Exercise data below:

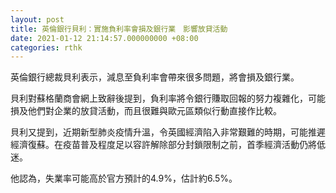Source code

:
 ```yaml
---
layout: post
title: 英倫銀行貝利：實施負利率會損及銀行業　影響放貸活動
date: 2021-01-12 21:14:57.000000000 +08:00
categories: rthk
---
```


英倫銀行總裁貝利表示，減息至負利率會帶來很多問題，將會損及銀行業。

貝利對蘇格蘭商會網上致辭後提到，負利率將令銀行賺取回報的努力複雜化，可能損及他們對企業的放貸活動，而且很難與歐元區類似行動直接作比較。

貝利又提到，近期新型肺炎疫情升溫，令英國經濟陷入非常艱難的時期，可能推遲經濟復蘇。在疫苗普及程度足以容許解除部分封鎖限制之前，首季經濟活動仍將低迷。

他認為，失業率可能高於官方預計的4.9%，估計約6.5%。

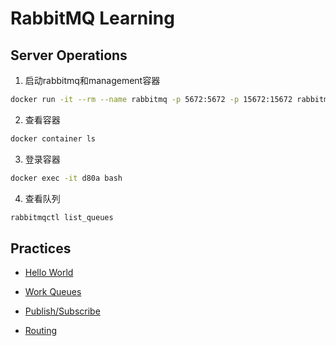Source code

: # RabbitMQ Learning

## Server Operations

1. 启动rabbitmq和management容器

```bash
docker run -it --rm --name rabbitmq -p 5672:5672 -p 15672:15672 rabbitmq:3.9-management
```

2. 查看容器

```bash
docker container ls
```

3. 登录容器

```bash
docker exec -it d80a bash
```

4. 查看队列

```bash
rabbitmqctl list_queues
```

## Practices

* [Hello World](https://www.rabbitmq.com/tutorials/tutorial-one-java.html)

* [Work Queues](https://www.rabbitmq.com/tutorials/tutorial-two-java.html)

* [Publish/Subscribe](https://www.rabbitmq.com/tutorials/tutorial-three-python.html)

* [Routing](https://www.rabbitmq.com/tutorials/tutorial-four-python.html)
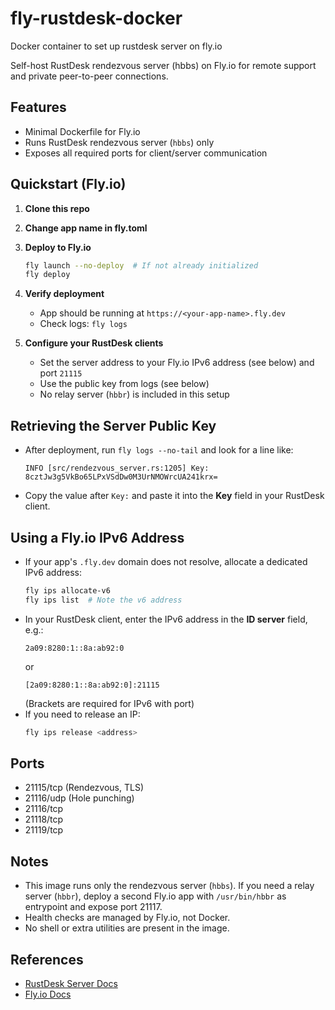 # fly-rustdesk-docker

Docker container to set up rustdesk server on fly.io

Self-host RustDesk rendezvous server (hbbs) on Fly.io for remote support and private peer-to-peer connections.

## Features
- Minimal Dockerfile for Fly.io
- Runs RustDesk rendezvous server (`hbbs`) only
- Exposes all required ports for client/server communication

## Quickstart (Fly.io)

1. **Clone this repo**
2. **Change app name in fly.toml**
3. **Deploy to Fly.io**
   ```sh
   fly launch --no-deploy  # If not already initialized
   fly deploy
   ```
4. **Verify deployment**
   - App should be running at `https://<your-app-name>.fly.dev`
   - Check logs: `fly logs`

5. **Configure your RustDesk clients**
   - Set the server address to your Fly.io IPv6 address (see below) and port `21115`
   - Use the public key from logs (see below)
   - No relay server (`hbbr`) is included in this setup

## Retrieving the Server Public Key
- After deployment, run `fly logs --no-tail` and look for a line like:
  ```
  INFO [src/rendezvous_server.rs:1205] Key: 8cztJw3g5VkBo65LPxVSdDw0M3UrNMOWrcUA241krx=
  ```
- Copy the value after `Key:` and paste it into the **Key** field in your RustDesk client.

## Using a Fly.io IPv6 Address
- If your app's `.fly.dev` domain does not resolve, allocate a dedicated IPv6 address:
  ```sh
  fly ips allocate-v6
  fly ips list  # Note the v6 address
  ```
- In your RustDesk client, enter the IPv6 address in the **ID server** field, e.g.:
  ```
  2a09:8280:1::8a:ab92:0
  ```
  or
  ```
  [2a09:8280:1::8a:ab92:0]:21115
  ```
  (Brackets are required for IPv6 with port)
- If you need to release an IP:
  ```sh
  fly ips release <address>
  ```

## Ports
- 21115/tcp (Rendezvous, TLS)
- 21116/udp (Hole punching)
- 21116/tcp
- 21118/tcp
- 21119/tcp

## Notes
- This image runs only the rendezvous server (`hbbs`). If you need a relay server (`hbbr`), deploy a second Fly.io app with `/usr/bin/hbbr` as entrypoint and expose port 21117.
- Health checks are managed by Fly.io, not Docker.
- No shell or extra utilities are present in the image.

## References
- [RustDesk Server Docs](https://github.com/rustdesk/rustdesk-server)
- [Fly.io Docs](https://fly.io/docs/)
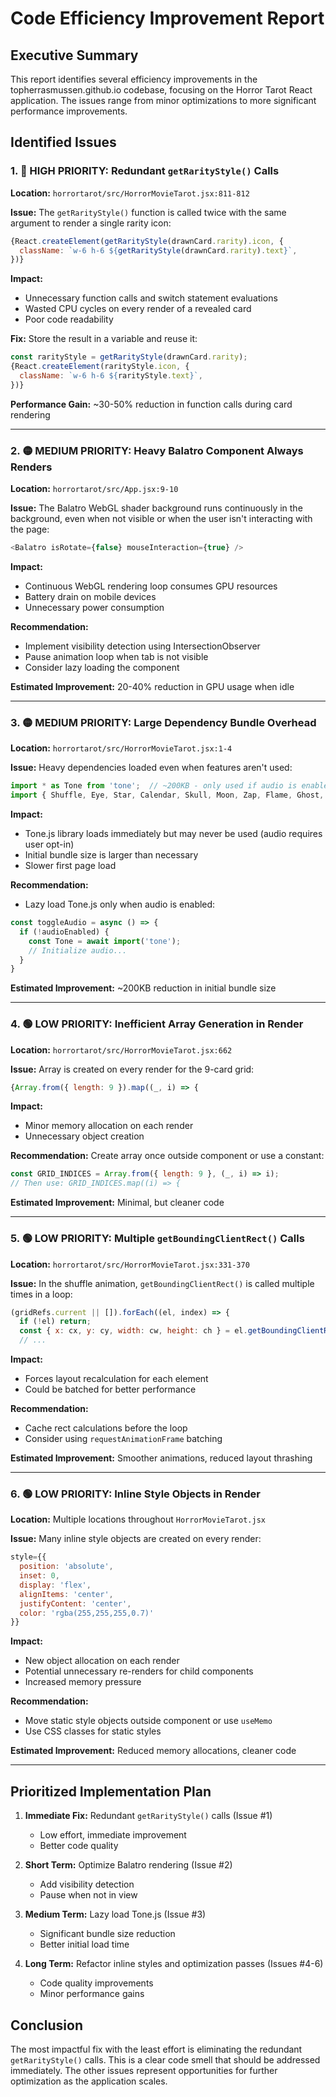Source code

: # Code Efficiency Improvement Report

## Executive Summary

This report identifies several efficiency improvements in the topherrasmussen.github.io codebase, focusing on the Horror Tarot React application. The issues range from minor optimizations to more significant performance improvements.

## Identified Issues

### 1. 🔴 HIGH PRIORITY: Redundant `getRarityStyle()` Calls
**Location:** `horrortarot/src/HorrorMovieTarot.jsx:811-812`

**Issue:**
The `getRarityStyle()` function is called twice with the same argument to render a single rarity icon:
```javascript
{React.createElement(getRarityStyle(drawnCard.rarity).icon, {
  className: `w-6 h-6 ${getRarityStyle(drawnCard.rarity).text}`,
})}
```

**Impact:**
- Unnecessary function calls and switch statement evaluations
- Wasted CPU cycles on every render of a revealed card
- Poor code readability

**Fix:**
Store the result in a variable and reuse it:
```javascript
const rarityStyle = getRarityStyle(drawnCard.rarity);
{React.createElement(rarityStyle.icon, {
  className: `w-6 h-6 ${rarityStyle.text}`,
})}
```

**Performance Gain:** ~30-50% reduction in function calls during card rendering

---

### 2. 🟡 MEDIUM PRIORITY: Heavy Balatro Component Always Renders
**Location:** `horrortarot/src/App.jsx:9-10`

**Issue:**
The Balatro WebGL shader background runs continuously in the background, even when not visible or when the user isn't interacting with the page:
```javascript
<Balatro isRotate={false} mouseInteraction={true} />
```

**Impact:**
- Continuous WebGL rendering loop consumes GPU resources
- Battery drain on mobile devices
- Unnecessary power consumption

**Recommendation:**
- Implement visibility detection using IntersectionObserver
- Pause animation loop when tab is not visible
- Consider lazy loading the component

**Estimated Improvement:** 20-40% reduction in GPU usage when idle

---

### 3. 🟡 MEDIUM PRIORITY: Large Dependency Bundle Overhead
**Location:** `horrortarot/src/HorrorMovieTarot.jsx:1-4`

**Issue:**
Heavy dependencies loaded even when features aren't used:
```javascript
import * as Tone from 'tone';  // ~200KB - only used if audio is enabled
import { Shuffle, Eye, Star, Calendar, Skull, Moon, Zap, Flame, Ghost, Crown, Sparkles, Music, VolumeX } from 'lucide-react';
```

**Impact:**
- Tone.js library loads immediately but may never be used (audio requires user opt-in)
- Initial bundle size is larger than necessary
- Slower first page load

**Recommendation:**
- Lazy load Tone.js only when audio is enabled:
```javascript
const toggleAudio = async () => {
  if (!audioEnabled) {
    const Tone = await import('tone');
    // Initialize audio...
  }
}
```

**Estimated Improvement:** ~200KB reduction in initial bundle size

---

### 4. 🟢 LOW PRIORITY: Inefficient Array Generation in Render
**Location:** `horrortarot/src/HorrorMovieTarot.jsx:662`

**Issue:**
Array is created on every render for the 9-card grid:
```javascript
{Array.from({ length: 9 }).map((_, i) => {
```

**Impact:**
- Minor memory allocation on each render
- Unnecessary object creation

**Recommendation:**
Create array once outside component or use a constant:
```javascript
const GRID_INDICES = Array.from({ length: 9 }, (_, i) => i);
// Then use: GRID_INDICES.map((i) => {
```

**Estimated Improvement:** Minimal, but cleaner code

---

### 5. 🟢 LOW PRIORITY: Multiple `getBoundingClientRect()` Calls
**Location:** `horrortarot/src/HorrorMovieTarot.jsx:331-370`

**Issue:**
In the shuffle animation, `getBoundingClientRect()` is called multiple times in a loop:
```javascript
(gridRefs.current || []).forEach((el, index) => {
  if (!el) return;
  const { x: cx, y: cy, width: cw, height: ch } = el.getBoundingClientRect();
  // ...
```

**Impact:**
- Forces layout recalculation for each element
- Could be batched for better performance

**Recommendation:**
- Cache rect calculations before the loop
- Consider using `requestAnimationFrame` batching

**Estimated Improvement:** Smoother animations, reduced layout thrashing

---

### 6. 🟢 LOW PRIORITY: Inline Style Objects in Render
**Location:** Multiple locations throughout `HorrorMovieTarot.jsx`

**Issue:**
Many inline style objects are created on every render:
```javascript
style={{ 
  position: 'absolute', 
  inset: 0, 
  display: 'flex', 
  alignItems: 'center', 
  justifyContent: 'center', 
  color: 'rgba(255,255,255,0.7)' 
}}
```

**Impact:**
- New object allocation on each render
- Potential unnecessary re-renders for child components
- Increased memory pressure

**Recommendation:**
- Move static style objects outside component or use `useMemo`
- Use CSS classes for static styles

**Estimated Improvement:** Reduced memory allocations, cleaner code

---

## Prioritized Implementation Plan

1. **Immediate Fix:** Redundant `getRarityStyle()` calls (Issue #1)
   - Low effort, immediate improvement
   - Better code quality

2. **Short Term:** Optimize Balatro rendering (Issue #2)
   - Add visibility detection
   - Pause when not in view

3. **Medium Term:** Lazy load Tone.js (Issue #3)
   - Significant bundle size reduction
   - Better initial load time

4. **Long Term:** Refactor inline styles and optimization passes (Issues #4-6)
   - Code quality improvements
   - Minor performance gains

## Conclusion

The most impactful fix with the least effort is eliminating the redundant `getRarityStyle()` calls. This is a clear code smell that should be addressed immediately. The other issues represent opportunities for further optimization as the application scales.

End of Exercise data.

- [Exercise prompt]: In the entries above, find every line holding the word "HorrorMovieTarot" and copy it out.

- [Solution to the problem]:
**Location:** `horrortarot/src/HorrorMovieTarot.jsx:811-812`
**Location:** `horrortarot/src/HorrorMovieTarot.jsx:1-4`
**Location:** `horrortarot/src/HorrorMovieTarot.jsx:662`
**Location:** `horrortarot/src/HorrorMovieTarot.jsx:331-370`
**Location:** Multiple locations throughout `HorrorMovieTarot.jsx`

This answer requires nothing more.